Delaney gave me a questioning look.
“That was practicality,” I said. “Not courtesy. My legs are shorter than theirs.”
“I thought it somewhat chivalrous,” Calder said.
McCarty laughed.
“Engineer Skeen and his crew will secure the train on the runabout track between the depot and the hotel,” Delaney said. “We are about three-quarters of a mile away from the depot. Just a short walk on a pleasant afternoon.”
We began to walk down the middle of the tracks, because the shoulders were a bit too steeply sloped to easily traverse. A quarter of a mile on, we encountered a road that intersected the tracks at an acute angle, and Delaney said we should take the road the rest of the way into town. It was welcome news, because I had quickly grown tired of adjusting my stride to step from one railway tie to another, and the dirt of the road was kinder to my feet.
We had gone only a few hundred yards when McCarty stopped.
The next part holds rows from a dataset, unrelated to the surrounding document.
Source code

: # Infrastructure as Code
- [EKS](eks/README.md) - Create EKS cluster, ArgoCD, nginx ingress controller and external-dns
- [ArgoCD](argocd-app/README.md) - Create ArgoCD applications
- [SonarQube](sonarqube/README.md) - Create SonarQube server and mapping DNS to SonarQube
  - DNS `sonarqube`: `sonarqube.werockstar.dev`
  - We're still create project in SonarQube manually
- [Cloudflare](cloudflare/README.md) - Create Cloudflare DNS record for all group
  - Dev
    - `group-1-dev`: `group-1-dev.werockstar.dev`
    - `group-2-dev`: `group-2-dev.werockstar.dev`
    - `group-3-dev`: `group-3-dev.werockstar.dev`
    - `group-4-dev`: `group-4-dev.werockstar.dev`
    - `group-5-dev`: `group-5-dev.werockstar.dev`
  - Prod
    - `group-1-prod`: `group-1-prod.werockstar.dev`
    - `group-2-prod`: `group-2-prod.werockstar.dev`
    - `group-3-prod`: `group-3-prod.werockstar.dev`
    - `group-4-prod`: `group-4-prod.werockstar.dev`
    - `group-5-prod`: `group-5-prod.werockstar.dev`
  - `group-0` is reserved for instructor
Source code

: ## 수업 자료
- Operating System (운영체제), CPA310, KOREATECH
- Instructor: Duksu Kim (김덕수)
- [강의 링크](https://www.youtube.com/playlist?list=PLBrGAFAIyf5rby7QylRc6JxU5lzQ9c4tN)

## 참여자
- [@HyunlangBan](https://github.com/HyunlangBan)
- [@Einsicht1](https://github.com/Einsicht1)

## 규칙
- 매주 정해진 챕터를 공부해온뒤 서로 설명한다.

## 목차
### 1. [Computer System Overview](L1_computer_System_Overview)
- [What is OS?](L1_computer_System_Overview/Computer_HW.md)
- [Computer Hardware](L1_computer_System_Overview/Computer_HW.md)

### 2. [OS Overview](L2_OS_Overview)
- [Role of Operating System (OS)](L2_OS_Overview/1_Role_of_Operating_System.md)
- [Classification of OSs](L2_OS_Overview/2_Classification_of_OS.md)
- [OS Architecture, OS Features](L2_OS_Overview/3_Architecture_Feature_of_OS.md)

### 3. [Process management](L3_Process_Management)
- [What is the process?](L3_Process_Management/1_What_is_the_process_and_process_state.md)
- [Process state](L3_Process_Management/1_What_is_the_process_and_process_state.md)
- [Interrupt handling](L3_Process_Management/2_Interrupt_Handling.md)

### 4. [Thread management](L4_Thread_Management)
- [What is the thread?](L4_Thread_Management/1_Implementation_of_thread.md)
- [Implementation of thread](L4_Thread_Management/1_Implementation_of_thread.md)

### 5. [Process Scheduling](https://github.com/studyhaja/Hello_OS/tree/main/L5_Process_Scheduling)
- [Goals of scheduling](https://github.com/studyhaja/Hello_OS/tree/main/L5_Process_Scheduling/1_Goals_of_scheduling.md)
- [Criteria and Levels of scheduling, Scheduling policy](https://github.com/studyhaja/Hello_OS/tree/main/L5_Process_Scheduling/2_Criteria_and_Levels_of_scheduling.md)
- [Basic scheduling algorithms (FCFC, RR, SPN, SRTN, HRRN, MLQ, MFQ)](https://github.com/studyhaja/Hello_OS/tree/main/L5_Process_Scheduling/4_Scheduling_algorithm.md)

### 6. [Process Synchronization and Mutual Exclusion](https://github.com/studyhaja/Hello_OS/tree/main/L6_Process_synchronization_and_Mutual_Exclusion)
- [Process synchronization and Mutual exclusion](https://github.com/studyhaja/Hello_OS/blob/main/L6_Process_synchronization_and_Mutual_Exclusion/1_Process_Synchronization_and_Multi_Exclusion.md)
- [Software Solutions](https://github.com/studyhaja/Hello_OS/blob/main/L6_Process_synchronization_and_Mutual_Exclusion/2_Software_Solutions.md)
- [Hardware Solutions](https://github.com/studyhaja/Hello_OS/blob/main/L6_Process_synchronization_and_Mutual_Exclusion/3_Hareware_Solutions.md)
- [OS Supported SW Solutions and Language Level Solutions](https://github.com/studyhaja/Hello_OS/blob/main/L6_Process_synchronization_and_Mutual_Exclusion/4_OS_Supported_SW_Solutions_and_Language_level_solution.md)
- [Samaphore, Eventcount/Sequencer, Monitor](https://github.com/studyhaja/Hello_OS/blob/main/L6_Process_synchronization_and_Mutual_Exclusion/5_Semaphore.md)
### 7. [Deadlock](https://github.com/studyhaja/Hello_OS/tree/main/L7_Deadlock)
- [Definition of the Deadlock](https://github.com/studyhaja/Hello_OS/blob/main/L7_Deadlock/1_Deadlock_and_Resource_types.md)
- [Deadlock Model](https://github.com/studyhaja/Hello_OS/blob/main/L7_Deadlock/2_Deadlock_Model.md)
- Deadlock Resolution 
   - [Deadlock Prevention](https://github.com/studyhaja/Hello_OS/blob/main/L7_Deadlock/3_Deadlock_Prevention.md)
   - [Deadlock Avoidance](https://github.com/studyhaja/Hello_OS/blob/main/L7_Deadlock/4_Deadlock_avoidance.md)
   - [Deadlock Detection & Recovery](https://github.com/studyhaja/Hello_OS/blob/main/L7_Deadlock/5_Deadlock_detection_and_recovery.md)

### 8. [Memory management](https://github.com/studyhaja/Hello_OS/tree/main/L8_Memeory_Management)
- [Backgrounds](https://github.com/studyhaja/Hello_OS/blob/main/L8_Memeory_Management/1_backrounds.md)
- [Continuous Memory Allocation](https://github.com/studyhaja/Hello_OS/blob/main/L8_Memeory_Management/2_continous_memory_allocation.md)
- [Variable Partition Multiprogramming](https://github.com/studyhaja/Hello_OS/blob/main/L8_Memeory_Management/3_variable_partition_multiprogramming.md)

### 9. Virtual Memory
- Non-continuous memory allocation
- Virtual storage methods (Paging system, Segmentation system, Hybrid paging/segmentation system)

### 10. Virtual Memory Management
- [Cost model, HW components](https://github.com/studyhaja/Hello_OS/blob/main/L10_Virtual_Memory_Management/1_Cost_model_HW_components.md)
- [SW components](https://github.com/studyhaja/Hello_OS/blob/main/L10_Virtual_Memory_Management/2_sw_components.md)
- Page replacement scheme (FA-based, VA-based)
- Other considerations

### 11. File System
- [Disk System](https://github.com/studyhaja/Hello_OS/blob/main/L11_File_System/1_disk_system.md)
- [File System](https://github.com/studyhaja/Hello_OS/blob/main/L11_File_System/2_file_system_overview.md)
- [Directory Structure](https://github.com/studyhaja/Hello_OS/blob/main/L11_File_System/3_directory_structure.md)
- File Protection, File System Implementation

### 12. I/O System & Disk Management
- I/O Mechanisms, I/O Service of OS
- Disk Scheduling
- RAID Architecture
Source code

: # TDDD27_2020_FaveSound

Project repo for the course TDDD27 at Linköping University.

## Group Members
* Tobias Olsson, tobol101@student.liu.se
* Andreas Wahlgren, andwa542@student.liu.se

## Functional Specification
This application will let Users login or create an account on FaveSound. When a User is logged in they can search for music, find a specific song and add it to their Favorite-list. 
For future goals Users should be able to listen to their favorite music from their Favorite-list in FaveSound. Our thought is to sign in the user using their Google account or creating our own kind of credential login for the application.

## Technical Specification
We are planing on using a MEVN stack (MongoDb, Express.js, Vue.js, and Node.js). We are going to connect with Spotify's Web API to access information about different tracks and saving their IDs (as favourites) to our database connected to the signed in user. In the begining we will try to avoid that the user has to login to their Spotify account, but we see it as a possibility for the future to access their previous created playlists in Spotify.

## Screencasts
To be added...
“I'm sorry, I have become unaccustomed to exertion,” he said, breathing a bit heavily. “Too many late hours and an irregular diet. This makes a poor recommendation for my capabilities as a physician, doesn't it? Please, go on. I'll catch up.”
“Nonsense,” I said. “We can take a rest, here, in the shade.”
There was a wide grassy spot, with several oaks, and a towering cottonwood, near a stream not far from the road. On the opposite side of the stream was a field of cane sorghum, five or six feet high, mature now and awaiting harvest. Calder took his pocket knife, cut a stick of cane, and chewed on it like candy.
“Sweet,” he said.
McCarty sat down on a log, and I sat next to him. Delaney found a rock.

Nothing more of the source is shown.